#### [Source texts of formatted documents]
────────────────────────────────────────
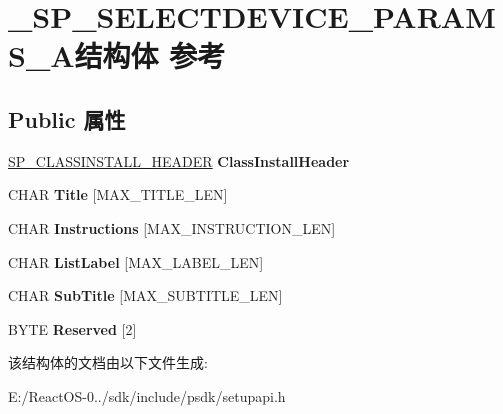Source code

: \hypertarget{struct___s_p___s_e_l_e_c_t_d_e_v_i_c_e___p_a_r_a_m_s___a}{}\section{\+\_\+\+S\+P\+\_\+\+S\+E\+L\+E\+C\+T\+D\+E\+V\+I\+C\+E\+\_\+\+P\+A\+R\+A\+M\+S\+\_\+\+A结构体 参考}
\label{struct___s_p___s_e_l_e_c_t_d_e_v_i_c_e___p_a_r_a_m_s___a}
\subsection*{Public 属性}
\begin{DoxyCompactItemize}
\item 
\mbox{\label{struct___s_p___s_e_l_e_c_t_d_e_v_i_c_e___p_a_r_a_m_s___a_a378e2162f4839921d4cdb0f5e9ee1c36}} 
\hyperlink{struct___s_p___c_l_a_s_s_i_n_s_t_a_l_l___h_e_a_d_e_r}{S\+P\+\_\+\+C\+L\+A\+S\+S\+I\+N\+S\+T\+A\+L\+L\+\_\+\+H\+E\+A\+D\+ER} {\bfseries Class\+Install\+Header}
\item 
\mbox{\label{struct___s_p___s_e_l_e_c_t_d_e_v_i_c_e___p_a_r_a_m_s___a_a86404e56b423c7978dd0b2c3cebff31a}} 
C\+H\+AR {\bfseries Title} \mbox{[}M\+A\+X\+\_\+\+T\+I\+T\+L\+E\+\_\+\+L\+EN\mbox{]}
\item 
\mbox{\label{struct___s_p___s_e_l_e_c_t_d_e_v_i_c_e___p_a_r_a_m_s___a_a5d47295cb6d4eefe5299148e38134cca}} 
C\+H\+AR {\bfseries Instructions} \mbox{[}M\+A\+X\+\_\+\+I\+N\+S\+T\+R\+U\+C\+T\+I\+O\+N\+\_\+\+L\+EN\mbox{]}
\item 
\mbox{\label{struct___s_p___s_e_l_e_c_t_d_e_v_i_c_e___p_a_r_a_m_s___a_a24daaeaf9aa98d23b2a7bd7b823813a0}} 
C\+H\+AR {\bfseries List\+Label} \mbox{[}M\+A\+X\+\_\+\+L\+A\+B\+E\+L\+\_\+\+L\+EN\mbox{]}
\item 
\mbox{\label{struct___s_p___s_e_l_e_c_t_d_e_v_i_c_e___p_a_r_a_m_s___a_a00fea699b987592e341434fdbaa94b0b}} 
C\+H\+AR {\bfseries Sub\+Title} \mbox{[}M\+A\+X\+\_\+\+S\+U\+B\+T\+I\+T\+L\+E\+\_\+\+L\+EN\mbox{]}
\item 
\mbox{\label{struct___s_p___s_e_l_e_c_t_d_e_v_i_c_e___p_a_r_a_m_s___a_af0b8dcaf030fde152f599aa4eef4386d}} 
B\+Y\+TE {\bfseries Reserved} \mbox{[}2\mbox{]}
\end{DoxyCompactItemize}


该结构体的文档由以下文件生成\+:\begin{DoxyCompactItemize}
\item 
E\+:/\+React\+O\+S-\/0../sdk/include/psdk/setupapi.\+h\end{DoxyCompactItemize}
────────────────────────────────────────
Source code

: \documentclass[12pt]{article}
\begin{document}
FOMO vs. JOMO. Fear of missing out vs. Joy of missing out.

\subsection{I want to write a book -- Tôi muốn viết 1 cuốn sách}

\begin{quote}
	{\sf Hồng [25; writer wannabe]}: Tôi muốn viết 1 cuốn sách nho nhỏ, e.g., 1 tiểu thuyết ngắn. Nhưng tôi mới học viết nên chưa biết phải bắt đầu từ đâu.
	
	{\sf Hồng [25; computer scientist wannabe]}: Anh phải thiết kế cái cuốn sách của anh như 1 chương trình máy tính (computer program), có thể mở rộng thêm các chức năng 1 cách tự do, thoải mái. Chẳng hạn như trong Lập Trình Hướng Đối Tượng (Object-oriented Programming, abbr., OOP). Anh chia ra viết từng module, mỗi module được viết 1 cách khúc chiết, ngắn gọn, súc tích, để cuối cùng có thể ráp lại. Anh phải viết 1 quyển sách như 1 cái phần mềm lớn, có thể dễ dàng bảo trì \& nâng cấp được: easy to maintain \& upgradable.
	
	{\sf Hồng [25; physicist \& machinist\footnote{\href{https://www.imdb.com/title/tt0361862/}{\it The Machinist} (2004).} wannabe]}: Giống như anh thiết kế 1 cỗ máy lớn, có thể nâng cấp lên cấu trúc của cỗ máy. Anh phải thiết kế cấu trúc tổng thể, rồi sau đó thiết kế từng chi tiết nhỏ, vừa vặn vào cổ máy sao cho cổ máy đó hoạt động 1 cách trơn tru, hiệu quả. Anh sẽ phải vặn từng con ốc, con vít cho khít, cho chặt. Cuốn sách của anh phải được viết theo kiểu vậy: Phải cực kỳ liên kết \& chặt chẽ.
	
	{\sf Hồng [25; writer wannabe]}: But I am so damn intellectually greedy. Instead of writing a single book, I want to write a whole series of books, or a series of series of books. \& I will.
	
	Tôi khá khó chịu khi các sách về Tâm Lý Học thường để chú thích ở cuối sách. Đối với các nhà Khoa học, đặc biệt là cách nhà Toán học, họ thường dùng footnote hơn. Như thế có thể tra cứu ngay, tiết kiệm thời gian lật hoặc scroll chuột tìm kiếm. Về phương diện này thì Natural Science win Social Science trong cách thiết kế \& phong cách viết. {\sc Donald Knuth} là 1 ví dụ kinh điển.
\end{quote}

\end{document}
────────────────────────────────────────
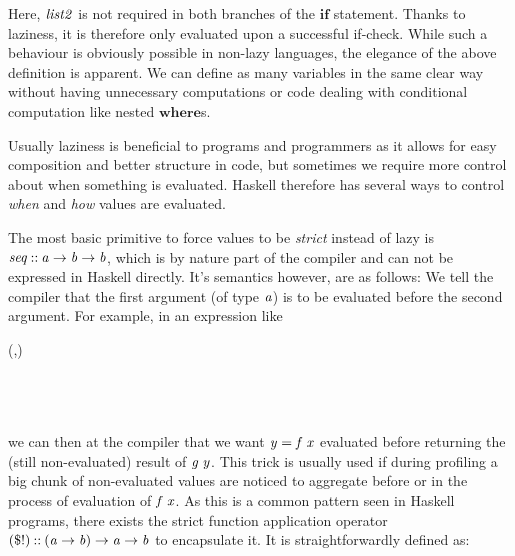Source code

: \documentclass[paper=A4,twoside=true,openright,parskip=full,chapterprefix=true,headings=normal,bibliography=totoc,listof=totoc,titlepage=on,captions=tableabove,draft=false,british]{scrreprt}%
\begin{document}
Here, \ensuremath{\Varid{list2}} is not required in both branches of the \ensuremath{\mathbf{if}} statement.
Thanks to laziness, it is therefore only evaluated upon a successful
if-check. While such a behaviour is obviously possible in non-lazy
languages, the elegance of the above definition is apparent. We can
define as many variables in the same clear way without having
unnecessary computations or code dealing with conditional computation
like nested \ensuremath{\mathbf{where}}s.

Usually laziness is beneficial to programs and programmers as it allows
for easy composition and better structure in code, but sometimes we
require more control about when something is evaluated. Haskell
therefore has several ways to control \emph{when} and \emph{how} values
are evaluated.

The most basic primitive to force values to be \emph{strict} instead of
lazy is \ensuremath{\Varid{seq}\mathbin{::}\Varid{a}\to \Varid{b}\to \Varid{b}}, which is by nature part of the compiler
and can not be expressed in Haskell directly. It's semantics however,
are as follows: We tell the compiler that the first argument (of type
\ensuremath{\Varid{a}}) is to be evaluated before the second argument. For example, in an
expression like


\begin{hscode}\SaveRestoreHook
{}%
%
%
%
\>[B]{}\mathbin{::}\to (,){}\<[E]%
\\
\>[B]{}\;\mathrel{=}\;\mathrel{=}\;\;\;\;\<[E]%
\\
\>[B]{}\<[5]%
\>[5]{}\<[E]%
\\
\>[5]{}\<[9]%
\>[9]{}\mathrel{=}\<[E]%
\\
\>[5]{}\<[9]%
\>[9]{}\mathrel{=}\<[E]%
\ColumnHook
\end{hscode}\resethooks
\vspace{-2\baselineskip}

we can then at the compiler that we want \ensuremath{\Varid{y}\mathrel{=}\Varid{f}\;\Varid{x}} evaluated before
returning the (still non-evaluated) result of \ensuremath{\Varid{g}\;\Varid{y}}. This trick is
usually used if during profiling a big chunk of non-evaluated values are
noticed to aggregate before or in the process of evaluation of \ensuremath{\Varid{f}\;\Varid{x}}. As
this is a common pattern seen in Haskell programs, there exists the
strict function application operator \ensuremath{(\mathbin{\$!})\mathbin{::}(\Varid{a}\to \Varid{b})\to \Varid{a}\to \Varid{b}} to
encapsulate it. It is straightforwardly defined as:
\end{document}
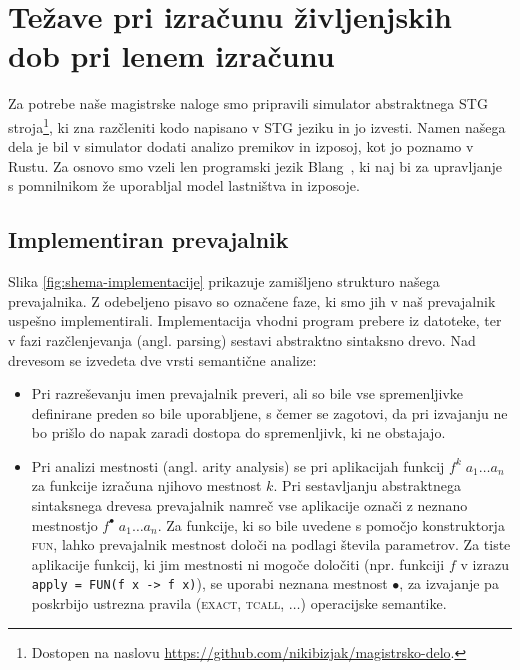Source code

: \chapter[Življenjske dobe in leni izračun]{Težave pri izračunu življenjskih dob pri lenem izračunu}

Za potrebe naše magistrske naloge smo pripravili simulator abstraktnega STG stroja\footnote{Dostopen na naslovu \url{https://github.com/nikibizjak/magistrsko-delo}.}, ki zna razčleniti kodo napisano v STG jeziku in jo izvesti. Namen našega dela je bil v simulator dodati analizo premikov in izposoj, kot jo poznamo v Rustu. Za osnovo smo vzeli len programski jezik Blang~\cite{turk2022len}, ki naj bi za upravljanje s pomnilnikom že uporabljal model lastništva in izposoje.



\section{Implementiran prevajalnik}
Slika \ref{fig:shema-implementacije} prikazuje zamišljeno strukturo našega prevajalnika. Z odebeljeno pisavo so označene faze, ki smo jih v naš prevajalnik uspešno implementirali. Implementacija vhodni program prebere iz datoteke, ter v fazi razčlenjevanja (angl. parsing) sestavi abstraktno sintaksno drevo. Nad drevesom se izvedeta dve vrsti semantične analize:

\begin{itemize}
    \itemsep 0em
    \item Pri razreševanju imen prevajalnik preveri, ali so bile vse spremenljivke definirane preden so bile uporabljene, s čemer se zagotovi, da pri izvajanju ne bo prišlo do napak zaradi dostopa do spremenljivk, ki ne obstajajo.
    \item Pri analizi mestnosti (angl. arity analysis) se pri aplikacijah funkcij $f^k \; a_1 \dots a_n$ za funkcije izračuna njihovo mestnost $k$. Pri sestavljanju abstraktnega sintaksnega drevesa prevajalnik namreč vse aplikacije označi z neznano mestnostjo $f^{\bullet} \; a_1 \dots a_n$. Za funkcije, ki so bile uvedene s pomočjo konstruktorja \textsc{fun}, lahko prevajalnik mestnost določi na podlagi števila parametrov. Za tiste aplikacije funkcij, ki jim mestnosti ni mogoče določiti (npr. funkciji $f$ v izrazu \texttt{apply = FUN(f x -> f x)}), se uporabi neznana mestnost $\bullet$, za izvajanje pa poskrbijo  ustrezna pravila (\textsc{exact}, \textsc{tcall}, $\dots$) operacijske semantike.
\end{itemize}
────────────────────────────────────────
#### [Exercise objective]
Which lines of the records above contain the word "tiết"? Copy each of them.

#### [Exercise result]
	{\sf Hồng [25; physicist \& machinist\footnote{\href{https://www.imdb.com/title/tt0361862/}{\it The Machinist} (2004).} wannabe]}: Giống như anh thiết kế 1 cỗ máy lớn, có thể nâng cấp lên cấu trúc của cỗ máy. Anh phải thiết kế cấu trúc tổng thể, rồi sau đó thiết kế từng chi tiết nhỏ, vừa vặn vào cổ máy sao cho cổ máy đó hoạt động 1 cách trơn tru, hiệu quả. Anh sẽ phải vặn từng con ốc, con vít cho khít, cho chặt. Cuốn sách của anh phải được viết theo kiểu vậy: Phải cực kỳ liên kết \& chặt chẽ.
	Tôi khá khó chịu khi các sách về Tâm Lý Học thường để chú thích ở cuối sách. Đối với các nhà Khoa học, đặc biệt là cách nhà Toán học, họ thường dùng footnote hơn. Như thế có thể tra cứu ngay, tiết kiệm thời gian lật hoặc scroll chuột tìm kiếm. Về phương diện này thì Natural Science win Social Science trong cách thiết kế \& phong cách viết. {\sc Donald Knuth} là 1 ví dụ kinh điển.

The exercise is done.